© Denzil Green
Fleur de Sel is a hand-harvested sea salt from Brittany in France. Harvesting of the salt centres on the Guérande area in Brittany. The salt has fine, opaque, ivory-coloured crystals; no processing or refining is done. (Fleur de Sel is also produced in the Camargue region of southern France, but that area’s salt is considered inferior as there are nuclear reactors in the area.)
To obtain the salt, very shallow basins about 6 inches (15 cm) deep are flooded with sea water, then the water is allowed to evaporate. As the water evaporates, salt crystals form on the surface. The slightest movement of the water — say, by a breeze or a bird — causes the salt to sink.

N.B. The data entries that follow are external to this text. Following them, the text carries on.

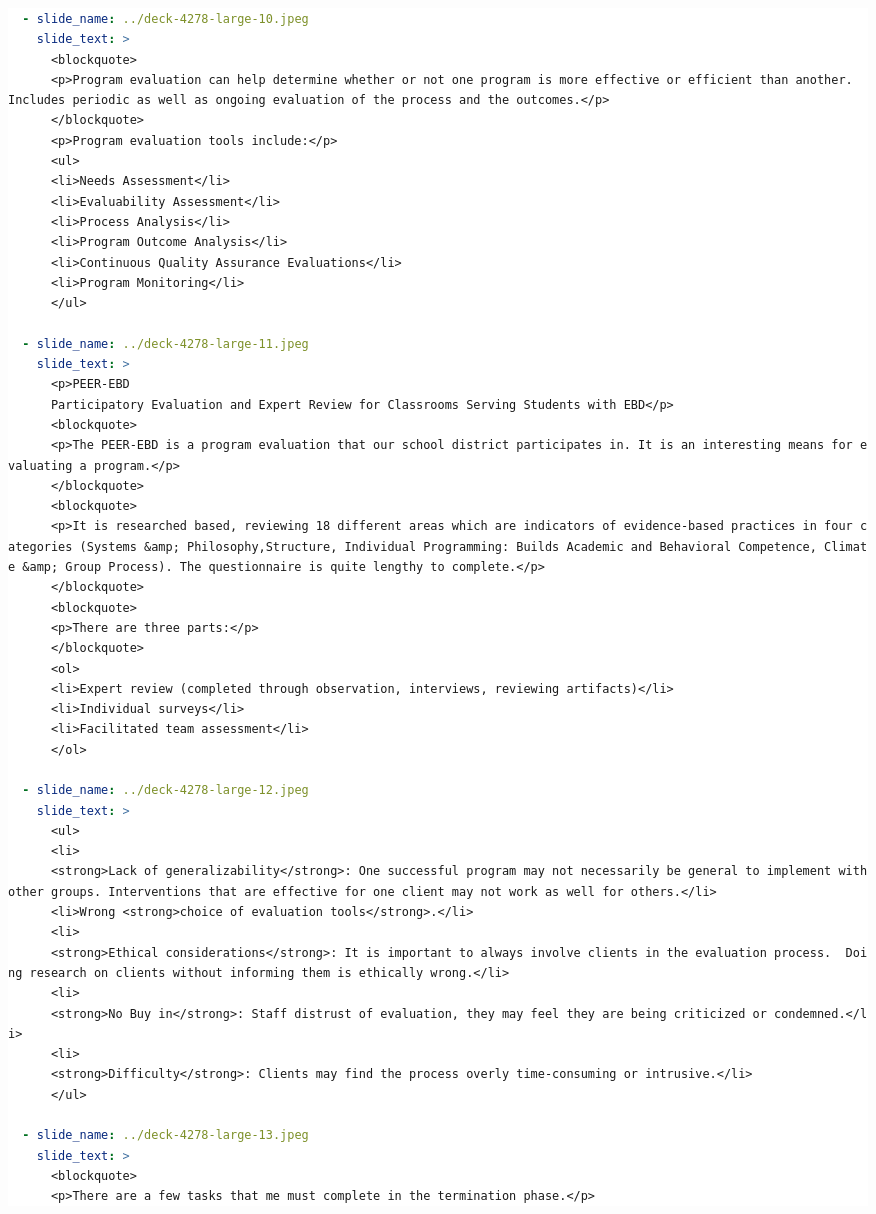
 ```yaml
  - slide_name: ../deck-4278-large-10.jpeg
    slide_text: >
      <blockquote>
      <p>Program evaluation can help determine whether or not one program is more effective or efficient than another.  Includes periodic as well as ongoing evaluation of the process and the outcomes.</p>
      </blockquote>
      <p>Program evaluation tools include:</p>
      <ul>
      <li>Needs Assessment</li>
      <li>Evaluability Assessment</li>
      <li>Process Analysis</li>
      <li>Program Outcome Analysis</li>
      <li>Continuous Quality Assurance Evaluations</li>
      <li>Program Monitoring</li>
      </ul>
      
  - slide_name: ../deck-4278-large-11.jpeg
    slide_text: >
      <p>PEER-EBD
      Participatory Evaluation and Expert Review for Classrooms Serving Students with EBD</p>
      <blockquote>
      <p>The PEER-EBD is a program evaluation that our school district participates in. It is an interesting means for evaluating a program.</p>
      </blockquote>
      <blockquote>
      <p>It is researched based, reviewing 18 different areas which are indicators of evidence-based practices in four categories (Systems &amp; Philosophy,Structure, Individual Programming: Builds Academic and Behavioral Competence, Climate &amp; Group Process). The questionnaire is quite lengthy to complete.</p>
      </blockquote>
      <blockquote>
      <p>There are three parts:</p>
      </blockquote>
      <ol>
      <li>Expert review (completed through observation, interviews, reviewing artifacts)</li>
      <li>Individual surveys</li>
      <li>Facilitated team assessment</li>
      </ol>
      
  - slide_name: ../deck-4278-large-12.jpeg
    slide_text: >
      <ul>
      <li>
      <strong>Lack of generalizability</strong>: One successful program may not necessarily be general to implement with other groups. Interventions that are effective for one client may not work as well for others.</li>
      <li>Wrong <strong>choice of evaluation tools</strong>.</li>
      <li>
      <strong>Ethical considerations</strong>: It is important to always involve clients in the evaluation process.  Doing research on clients without informing them is ethically wrong.</li>
      <li>
      <strong>No Buy in</strong>: Staff distrust of evaluation, they may feel they are being criticized or condemned.</li>
      <li>
      <strong>Difficulty</strong>: Clients may find the process overly time-consuming or intrusive.</li>
      </ul>
      
  - slide_name: ../deck-4278-large-13.jpeg
    slide_text: >
      <blockquote>
      <p>There are a few tasks that me must complete in the termination phase.</p>
```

The salt that sinks is called “Sel Gris” — sea salt that has a grey colour from the material at the bottom of these shallow pools.
On a still day, however, the salt crystals will stay on the surface of the water for skimming off. This salt is called “Fleur de Sel”, meaning “salt flower”, because as it crystallizes on the surface it forms patterns that look like flowers (more like snowflakes, actually.) It stays white, as it didn’t touch the bottom of the pool, and it is considered the least salty part of the salt in the water. Out of 80 pounds (36 kg) of “sel gris”, only 1 to 3 pounds (450g to 1.3kg) of “Fleur de Sel” can be skimmed. The production scene is quite charming, with its age-old production methods, the scent of the ocean, and the sea-birds circling overhead, looking in the flats for trapped sea-life that will make an easy target for dinner.
Fleur de Sel is very expensive. It costs about 100 times as much as table salt. (The “Sel Gris” is somewhat less expensive.) With a price like that, foodies naturally rave about Fleur de Sel: its aroma (some say it has the faint aroma of violets), its taste and the benefit of its trace elements. Given all the birds, you might indeed well wonder just where all those vaunted trace elements are coming from, though you may never have associated the smell with violets.
Fleur de Sel should be used as a “finishing salt”, that is, as something that is sprinkled on food at the very end of cooking or just before presentation.
Fleur de Sel
Allowing sea water to evaporate in flats, leaving the salt behind, is a technique the Romans learned from either the Gauls, the Egyptians, or both.
Many places flogging “Fleur de Sel” take pains to point out that Pliny the Elder mentions “Fleur de Sel”. And it’s true, he does.
He calls it “flos salis” in his Natural History, Book 31, 85-90, and again a few paras further on. The “flos salis” he describes, though, is moist and has a bad smell.
The Romans didn’t eat this salt; they used it as a purgative and ointment.
Literature & Lore
“Fleur de Sel” means “flower of salt.”